Among the many Chinese AI companies vying for global market share, MiniMax stands out for its commitment to providing cutting-edge intelligence across various modalities. The company's Hailuo series, for instance, excels in video generation under permissive open-source licenses. Now, MiniMax is raising the bar once again with a detailed technical report on its M2 series of language models and a sneak peek at the upcoming M3 model.
The M2 series, which includes the popular M2, M2.5, and M2.7 models, has consistently achieved top benchmarks in open-source AI performance. Despite being eclipsed by other Chinese labs like DeepSeek and Xiaomi, MiniMax's new report offers valuable insights into its engineering innovations and design approaches.
The core of the M3 model is a novel sparse attention mechanism that significantly accelerates decoding for long contexts. According to MiniMax, this approach can boost response speed by up to 15.6 times at one million tokens, making ultra-long-context AI agent deployment economically viable.
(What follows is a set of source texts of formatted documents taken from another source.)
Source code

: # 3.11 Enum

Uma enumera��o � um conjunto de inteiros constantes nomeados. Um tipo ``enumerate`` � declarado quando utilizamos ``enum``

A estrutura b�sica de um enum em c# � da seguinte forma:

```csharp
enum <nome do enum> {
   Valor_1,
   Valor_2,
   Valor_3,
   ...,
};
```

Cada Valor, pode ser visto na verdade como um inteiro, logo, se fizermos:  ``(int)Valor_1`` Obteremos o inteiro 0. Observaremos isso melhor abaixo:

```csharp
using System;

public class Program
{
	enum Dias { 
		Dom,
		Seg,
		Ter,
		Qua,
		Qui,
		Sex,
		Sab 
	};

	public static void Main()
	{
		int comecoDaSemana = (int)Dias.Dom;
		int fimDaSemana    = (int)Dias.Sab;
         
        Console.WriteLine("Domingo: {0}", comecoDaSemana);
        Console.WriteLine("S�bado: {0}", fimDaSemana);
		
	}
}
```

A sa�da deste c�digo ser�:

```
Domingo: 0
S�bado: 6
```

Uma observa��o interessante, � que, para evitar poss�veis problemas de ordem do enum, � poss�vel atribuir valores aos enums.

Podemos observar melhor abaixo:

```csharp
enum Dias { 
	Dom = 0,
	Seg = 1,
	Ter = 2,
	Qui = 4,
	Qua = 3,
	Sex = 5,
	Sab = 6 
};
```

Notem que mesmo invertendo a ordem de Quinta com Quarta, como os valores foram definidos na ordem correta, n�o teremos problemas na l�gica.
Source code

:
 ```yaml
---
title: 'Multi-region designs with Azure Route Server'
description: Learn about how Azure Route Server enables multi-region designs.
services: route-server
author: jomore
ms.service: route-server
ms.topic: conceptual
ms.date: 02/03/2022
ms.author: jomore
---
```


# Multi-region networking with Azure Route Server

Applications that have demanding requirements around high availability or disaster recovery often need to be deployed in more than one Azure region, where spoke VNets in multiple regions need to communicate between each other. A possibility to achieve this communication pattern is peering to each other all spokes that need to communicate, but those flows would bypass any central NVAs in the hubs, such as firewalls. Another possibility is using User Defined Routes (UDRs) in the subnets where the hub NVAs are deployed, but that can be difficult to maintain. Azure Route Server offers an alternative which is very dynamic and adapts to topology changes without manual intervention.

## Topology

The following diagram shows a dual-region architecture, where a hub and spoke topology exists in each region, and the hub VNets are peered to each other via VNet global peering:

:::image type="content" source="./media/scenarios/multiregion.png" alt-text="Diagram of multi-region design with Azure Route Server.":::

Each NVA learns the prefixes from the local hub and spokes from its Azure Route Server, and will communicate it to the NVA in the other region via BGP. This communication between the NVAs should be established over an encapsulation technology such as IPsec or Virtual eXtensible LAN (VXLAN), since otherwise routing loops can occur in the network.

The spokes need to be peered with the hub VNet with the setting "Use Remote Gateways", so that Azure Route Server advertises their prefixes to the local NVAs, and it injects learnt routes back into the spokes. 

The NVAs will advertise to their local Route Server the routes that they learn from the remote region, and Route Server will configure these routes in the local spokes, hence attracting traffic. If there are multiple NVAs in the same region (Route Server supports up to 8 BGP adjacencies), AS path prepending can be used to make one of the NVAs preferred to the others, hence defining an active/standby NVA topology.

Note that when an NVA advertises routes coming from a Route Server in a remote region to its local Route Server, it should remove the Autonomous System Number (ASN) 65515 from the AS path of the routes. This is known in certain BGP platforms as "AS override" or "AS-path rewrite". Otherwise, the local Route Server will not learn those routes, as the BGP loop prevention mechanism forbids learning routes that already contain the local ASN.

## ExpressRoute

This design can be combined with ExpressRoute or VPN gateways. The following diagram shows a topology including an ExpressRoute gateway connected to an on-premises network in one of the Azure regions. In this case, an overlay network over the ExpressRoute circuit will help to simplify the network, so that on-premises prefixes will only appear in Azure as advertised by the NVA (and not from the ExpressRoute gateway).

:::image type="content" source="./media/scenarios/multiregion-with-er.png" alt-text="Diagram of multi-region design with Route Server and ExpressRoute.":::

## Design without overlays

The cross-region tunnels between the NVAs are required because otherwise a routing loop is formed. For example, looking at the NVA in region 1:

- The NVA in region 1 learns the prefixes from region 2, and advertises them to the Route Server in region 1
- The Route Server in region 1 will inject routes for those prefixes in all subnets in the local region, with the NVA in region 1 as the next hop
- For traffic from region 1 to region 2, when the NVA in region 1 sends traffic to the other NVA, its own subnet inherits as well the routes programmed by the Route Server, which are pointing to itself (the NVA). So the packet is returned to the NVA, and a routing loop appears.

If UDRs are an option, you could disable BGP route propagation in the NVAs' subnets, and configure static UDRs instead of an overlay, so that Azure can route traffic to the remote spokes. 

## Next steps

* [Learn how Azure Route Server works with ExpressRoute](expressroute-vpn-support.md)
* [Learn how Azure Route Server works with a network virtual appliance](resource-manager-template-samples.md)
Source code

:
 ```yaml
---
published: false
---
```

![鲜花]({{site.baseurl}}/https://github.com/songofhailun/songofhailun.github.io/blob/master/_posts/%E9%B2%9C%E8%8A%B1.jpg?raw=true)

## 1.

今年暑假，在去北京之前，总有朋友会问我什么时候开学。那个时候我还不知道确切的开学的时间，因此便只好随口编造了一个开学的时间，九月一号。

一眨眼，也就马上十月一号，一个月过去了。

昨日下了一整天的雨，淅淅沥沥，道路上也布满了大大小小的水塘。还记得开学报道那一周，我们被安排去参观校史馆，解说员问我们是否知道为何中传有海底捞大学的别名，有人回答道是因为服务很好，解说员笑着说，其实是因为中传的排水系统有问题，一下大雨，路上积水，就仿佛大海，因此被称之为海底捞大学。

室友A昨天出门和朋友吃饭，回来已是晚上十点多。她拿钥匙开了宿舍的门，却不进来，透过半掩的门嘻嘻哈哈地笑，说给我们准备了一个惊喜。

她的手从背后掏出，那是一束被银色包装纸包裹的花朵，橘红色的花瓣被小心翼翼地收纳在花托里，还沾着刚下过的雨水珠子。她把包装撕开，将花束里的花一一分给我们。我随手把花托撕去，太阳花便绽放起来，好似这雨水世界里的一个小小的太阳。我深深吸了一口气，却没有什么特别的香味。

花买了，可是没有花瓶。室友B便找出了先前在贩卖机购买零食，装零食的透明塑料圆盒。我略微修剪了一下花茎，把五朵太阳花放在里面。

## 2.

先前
Adina Yakup of Hugging Face noted on X, "Beyond the benchmarks, they’ve done some really solid work on MoE efficiency and agent-oriented design. Excited to see where M3 goes next!"
The upcoming M3 model from MiniMax is poised to set new standards in long-context decoding. With its innovative sparse attention mechanism and efficient parameter activation, the M3 model offers a compelling solution for businesses looking to deploy advanced AI agents at scale.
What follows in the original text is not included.